Das Oberste Gericht in Washington hat Darstellungen der Zehn Gebote nicht grundsätzlich
aus offiziellen Gebäuden verbannt. In zwei mit Spannung erwarteten Urteilen entschieden
die Richter aber, der Staat dürfe nicht den Eindruck erwecken, als ob er eine bestimmte
Religion bevorzuge. Tenor der zwei Urteile: Man muß von Fall zu Fall entscheiden.
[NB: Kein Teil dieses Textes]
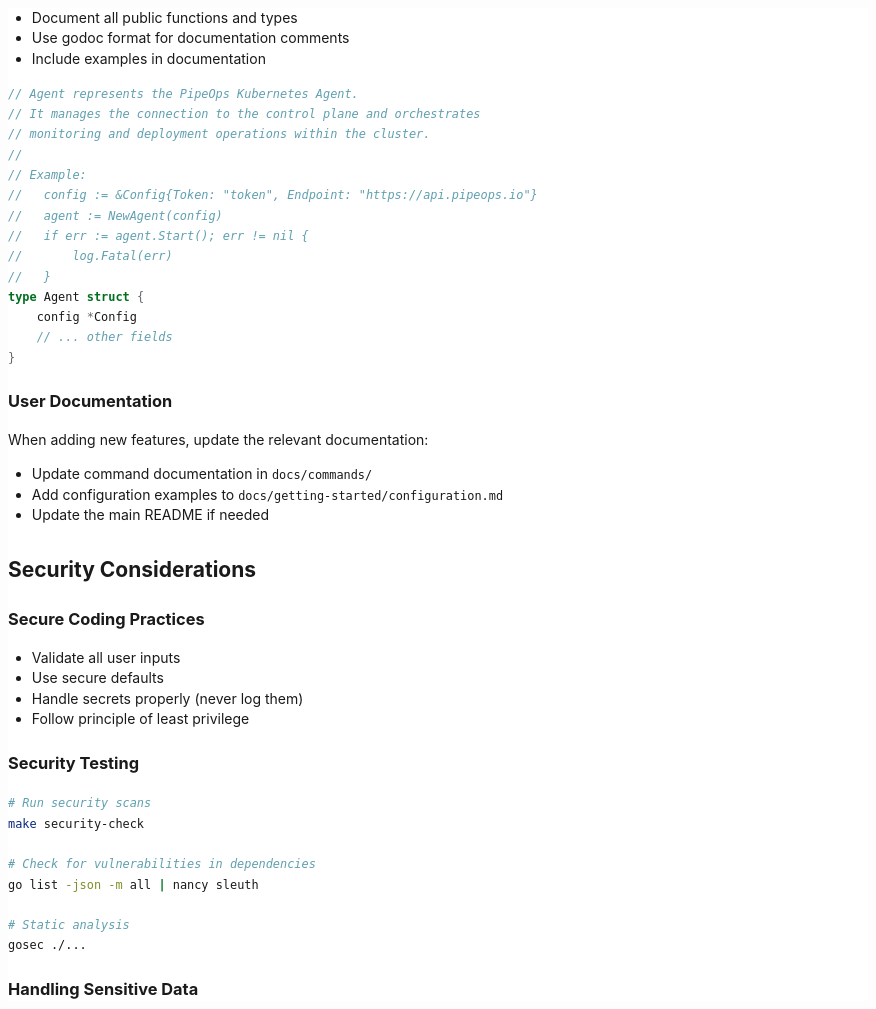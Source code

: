 - Document all public functions and types
- Use godoc format for documentation comments
- Include examples in documentation

```go
// Agent represents the PipeOps Kubernetes Agent.
// It manages the connection to the control plane and orchestrates
// monitoring and deployment operations within the cluster.
//
// Example:
//   config := &Config{Token: "token", Endpoint: "https://api.pipeops.io"}
//   agent := NewAgent(config)
//   if err := agent.Start(); err != nil {
//       log.Fatal(err)
//   }
type Agent struct {
    config *Config
    // ... other fields
}
```

### User Documentation

When adding new features, update the relevant documentation:

- Update command documentation in `docs/commands/`
- Add configuration examples to `docs/getting-started/configuration.md`
- Update the main README if needed

## Security Considerations

### Secure Coding Practices

- Validate all user inputs
- Use secure defaults
- Handle secrets properly (never log them)
- Follow principle of least privilege

### Security Testing

```bash
# Run security scans
make security-check

# Check for vulnerabilities in dependencies
go list -json -m all | nancy sleuth

# Static analysis
gosec ./...
```

### Handling Sensitive Data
Die öffentliche Darstellung der Zehn Gebote etwa in Gerichtssälen ist in den USA heftig
umstritten; sie gilt mittlerweile als Prüfstein dafür, wie weit die Trennung von Staat
und Kirche gehen soll. Die Richter von Washington erlaubten jetzt Tafeln mit dem Dekalog
in einem Park in Texas, verwarfen aber eine ähnliche Darstellung in zwei Gerichtsgebäuden
in Kentucky. Beide Entscheidungen fielen äußerst knapp. Klar ist damit: Die Tafeln
des Mose können gegen das so genannte "First Amendment" der US-Verfassung verstoßen
- es verbietet eine Staatsreligion -, sie müssen es aber nicht. Auf den Kontext kommt
es an. Übrigens: Die Obersten Richter fällten gestern ihre Urteile unter einem Deckenfries
mit der Darstellung des Mose. Allerdings ist der jüdische Religionsführer von anderen
großen Männern des Rechts umgeben, etwa Hamurabbi und Napoleon. Engagierte Christen
in den USA dürften erleichtert sein, dass das Gericht den Dekalog nicht völlig zertrümmert
hat. Immerhin hatten die Richter ja in den letzten Jahrzehnten schon den Religionsunterricht
in öffentlichen Schulen und das Schulgebet für verfassungswidrig erklärt. (agenturen
28.06.05 sk)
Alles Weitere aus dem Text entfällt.